Eis a história de um aspirante a grande goleador, a quem uma navalhada fatal acabou com o sonho de menino
Um dia o meu pai trouxe-me uma bola preta da Alemanha, a bola que mais pinchava na minha rua, acho mesmo que não houve mais nenhuma a pinchar tanto desde que existe vida. A bola fez a inveja dos meus amigos de infância, que choraram, compulsivamente, comigo num gesto solidário no dia em que, num alívio para a frente, a bola foi parar aos terrenos do Ramalhão e nunca mais foi vista.
João Félix pode chegar muito longe, se o deixarem em paz, a fazer o que bem sabe, se não encharcarem os programas desportivos com a vida dele ao minuto
O agricultor tinha o péssimo hábito de nos destruir os sonhos à navalhada. Bola que caísse no terreno daquele agricultor de Leça não mais era vista nas redondezas, apesar de todos os esforços. E não podíamos queixar-nos às autoridades porque era proibido jogar à bola na rua e o carro da Nivea, como era conhecido o Volkswagen da PSP, passava por ali de vez em quando. A bola preta ia fazer de mim um grande jogador de futebol, quem sabe, um Eusébio. Era essa a minha perspectiva, era esse o meu sonho. Que o meu nome fosse relatado na Rádio Renascença como o de um grande goleador. "Gooooooolo, do Carlitos", gritava o Artur Agostinho nos meus sonhos. Portanto, ficámos todos sem saber se eu iria chegar a ser um Eusébio no dia em que a bola preta avançou por alto para o campo do Ramalhão. Tinha um pé esquerdo, hoje desfalcado, de luxo, rematava forte, mas a bola preta é que iria dar força maior ao meu poder de fogo. Tudo isso se foi com o poder da navalha do Ramalhão.

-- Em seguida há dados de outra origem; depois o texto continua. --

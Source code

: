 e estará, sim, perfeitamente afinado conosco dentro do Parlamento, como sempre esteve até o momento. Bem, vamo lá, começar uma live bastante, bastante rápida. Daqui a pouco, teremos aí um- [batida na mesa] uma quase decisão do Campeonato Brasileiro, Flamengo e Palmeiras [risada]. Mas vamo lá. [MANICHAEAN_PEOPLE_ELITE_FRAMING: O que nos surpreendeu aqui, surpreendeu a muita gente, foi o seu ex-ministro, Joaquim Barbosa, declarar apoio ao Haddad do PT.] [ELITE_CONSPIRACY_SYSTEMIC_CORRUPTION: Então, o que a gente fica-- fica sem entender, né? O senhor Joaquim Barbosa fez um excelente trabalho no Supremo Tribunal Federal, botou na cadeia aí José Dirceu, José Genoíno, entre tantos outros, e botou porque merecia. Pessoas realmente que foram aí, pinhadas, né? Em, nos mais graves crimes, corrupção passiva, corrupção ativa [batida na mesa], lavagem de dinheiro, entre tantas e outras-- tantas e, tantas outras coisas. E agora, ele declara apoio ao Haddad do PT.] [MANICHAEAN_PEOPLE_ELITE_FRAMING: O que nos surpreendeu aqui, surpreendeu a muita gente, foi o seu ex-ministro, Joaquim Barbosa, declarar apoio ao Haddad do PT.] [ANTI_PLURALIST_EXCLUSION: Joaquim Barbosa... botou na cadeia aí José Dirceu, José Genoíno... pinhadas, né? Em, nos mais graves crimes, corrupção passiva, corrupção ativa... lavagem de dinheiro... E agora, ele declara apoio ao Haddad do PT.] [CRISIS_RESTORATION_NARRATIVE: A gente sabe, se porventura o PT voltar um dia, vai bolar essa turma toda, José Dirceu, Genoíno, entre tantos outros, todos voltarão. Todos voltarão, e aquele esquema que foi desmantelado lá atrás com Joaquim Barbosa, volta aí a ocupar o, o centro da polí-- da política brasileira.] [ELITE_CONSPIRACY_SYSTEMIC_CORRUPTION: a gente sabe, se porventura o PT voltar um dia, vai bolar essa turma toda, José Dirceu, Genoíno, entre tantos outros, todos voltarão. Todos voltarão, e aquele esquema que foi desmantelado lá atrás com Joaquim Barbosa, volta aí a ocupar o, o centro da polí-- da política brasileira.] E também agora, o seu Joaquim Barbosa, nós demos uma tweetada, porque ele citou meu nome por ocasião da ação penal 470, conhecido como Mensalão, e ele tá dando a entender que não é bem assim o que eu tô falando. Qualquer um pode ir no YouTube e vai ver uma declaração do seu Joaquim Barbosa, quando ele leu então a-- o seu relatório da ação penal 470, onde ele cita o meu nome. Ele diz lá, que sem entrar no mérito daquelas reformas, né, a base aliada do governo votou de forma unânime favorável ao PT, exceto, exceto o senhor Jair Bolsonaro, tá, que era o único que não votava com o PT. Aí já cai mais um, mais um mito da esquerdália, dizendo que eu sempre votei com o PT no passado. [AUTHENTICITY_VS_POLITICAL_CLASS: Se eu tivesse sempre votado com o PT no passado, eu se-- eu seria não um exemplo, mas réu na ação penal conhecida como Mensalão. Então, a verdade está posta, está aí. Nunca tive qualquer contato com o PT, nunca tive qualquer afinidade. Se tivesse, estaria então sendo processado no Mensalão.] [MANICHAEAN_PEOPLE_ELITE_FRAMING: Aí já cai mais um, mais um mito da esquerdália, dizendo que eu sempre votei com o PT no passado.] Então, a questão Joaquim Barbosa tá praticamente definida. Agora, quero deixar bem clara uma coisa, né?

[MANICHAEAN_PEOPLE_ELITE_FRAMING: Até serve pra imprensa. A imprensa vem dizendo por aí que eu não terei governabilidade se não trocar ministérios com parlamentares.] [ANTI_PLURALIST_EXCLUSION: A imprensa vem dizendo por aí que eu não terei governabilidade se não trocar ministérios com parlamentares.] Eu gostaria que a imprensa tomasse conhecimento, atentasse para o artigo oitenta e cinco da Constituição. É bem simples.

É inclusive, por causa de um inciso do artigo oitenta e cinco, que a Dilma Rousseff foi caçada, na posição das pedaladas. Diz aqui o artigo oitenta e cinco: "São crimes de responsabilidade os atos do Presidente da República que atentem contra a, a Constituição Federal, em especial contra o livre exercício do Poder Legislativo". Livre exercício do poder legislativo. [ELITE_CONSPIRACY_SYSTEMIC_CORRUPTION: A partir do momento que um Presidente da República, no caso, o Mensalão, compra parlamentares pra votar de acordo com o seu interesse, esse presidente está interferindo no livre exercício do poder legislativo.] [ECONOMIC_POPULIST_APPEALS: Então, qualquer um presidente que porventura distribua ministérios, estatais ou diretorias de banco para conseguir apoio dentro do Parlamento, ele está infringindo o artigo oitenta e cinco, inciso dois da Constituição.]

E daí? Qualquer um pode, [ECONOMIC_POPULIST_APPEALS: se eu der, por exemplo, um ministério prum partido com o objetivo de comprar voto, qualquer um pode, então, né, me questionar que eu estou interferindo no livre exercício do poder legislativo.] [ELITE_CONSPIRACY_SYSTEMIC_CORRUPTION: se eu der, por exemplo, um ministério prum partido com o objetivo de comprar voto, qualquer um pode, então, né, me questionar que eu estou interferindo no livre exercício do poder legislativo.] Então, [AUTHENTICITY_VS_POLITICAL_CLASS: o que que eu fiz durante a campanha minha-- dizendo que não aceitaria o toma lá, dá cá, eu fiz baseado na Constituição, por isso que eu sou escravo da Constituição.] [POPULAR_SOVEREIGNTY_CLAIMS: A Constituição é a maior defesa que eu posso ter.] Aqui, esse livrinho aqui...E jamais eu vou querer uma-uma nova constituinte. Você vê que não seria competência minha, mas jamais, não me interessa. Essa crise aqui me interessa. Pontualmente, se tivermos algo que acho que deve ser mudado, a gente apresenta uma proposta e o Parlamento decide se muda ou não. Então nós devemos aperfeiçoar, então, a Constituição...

Mais sorte teve o João Félix, que de certeza que em pequenino teve uma bola preta, de prenda, uma bola que pinchava muito, que pinchava mais do que qualquer outra, embora menos do que a minha bola preta claro. E, sim, o João Félix teve essa sorte, jogou muitos anos com a bola preta, não tinha um Ramalhão por perto, e hoje vai ter muito dinheiro para comprar muitas bolas pretas, pinchonas e vaidosas. Isto se o deixarem em paz, se não virarem a vida dele de trás para a frente, se não encharcarem os programas televisivos com a vida ao minuto, se não quiserem fazer fortunas com ele sem olhar a meios e o deixarem ser simplesmente um brilhante executante do futebol da bola preta.